**Brief**
Filter the records for "Changelog" and keep each line that has it.

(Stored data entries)
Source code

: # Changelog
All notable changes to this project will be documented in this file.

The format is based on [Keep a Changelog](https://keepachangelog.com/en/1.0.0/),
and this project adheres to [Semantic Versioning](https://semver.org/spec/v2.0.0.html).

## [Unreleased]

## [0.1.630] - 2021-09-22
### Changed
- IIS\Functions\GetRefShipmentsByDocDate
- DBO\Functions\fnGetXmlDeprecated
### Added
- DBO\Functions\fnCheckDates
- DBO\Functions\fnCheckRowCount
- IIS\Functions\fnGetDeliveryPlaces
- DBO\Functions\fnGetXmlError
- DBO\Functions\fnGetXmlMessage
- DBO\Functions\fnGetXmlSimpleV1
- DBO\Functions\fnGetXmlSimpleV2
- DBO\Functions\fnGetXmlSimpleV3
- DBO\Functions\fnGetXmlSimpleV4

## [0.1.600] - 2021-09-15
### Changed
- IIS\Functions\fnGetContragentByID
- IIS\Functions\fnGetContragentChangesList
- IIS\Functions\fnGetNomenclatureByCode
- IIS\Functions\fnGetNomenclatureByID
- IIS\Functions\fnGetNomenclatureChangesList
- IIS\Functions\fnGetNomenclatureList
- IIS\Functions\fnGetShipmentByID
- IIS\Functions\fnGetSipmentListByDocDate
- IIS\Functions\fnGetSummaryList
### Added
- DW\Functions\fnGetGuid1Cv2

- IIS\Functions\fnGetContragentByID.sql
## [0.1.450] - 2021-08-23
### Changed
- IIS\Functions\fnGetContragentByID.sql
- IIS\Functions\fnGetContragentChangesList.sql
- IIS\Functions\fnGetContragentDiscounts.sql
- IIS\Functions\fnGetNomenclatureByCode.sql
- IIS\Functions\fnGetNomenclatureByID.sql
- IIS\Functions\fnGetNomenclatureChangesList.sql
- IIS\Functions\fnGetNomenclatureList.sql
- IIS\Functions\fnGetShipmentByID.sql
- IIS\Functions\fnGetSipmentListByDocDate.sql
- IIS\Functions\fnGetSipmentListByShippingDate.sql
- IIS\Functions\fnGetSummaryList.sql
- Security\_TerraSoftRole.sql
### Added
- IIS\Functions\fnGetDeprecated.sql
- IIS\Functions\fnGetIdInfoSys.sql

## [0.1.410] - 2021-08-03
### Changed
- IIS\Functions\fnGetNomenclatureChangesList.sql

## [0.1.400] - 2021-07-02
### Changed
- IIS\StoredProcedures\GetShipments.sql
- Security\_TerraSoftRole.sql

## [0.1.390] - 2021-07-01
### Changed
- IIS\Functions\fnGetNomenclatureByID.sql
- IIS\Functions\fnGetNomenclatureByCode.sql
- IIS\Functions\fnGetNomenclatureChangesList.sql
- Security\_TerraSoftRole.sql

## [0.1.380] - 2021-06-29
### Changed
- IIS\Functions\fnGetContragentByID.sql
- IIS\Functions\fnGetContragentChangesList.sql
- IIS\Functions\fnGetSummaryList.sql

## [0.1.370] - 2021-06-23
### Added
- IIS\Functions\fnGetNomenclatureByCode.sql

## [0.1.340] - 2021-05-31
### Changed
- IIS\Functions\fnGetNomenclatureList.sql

**Answer below**
: # Changelog
The format is based on [Keep a Changelog](https://keepachangelog.com/en/1.0.0/),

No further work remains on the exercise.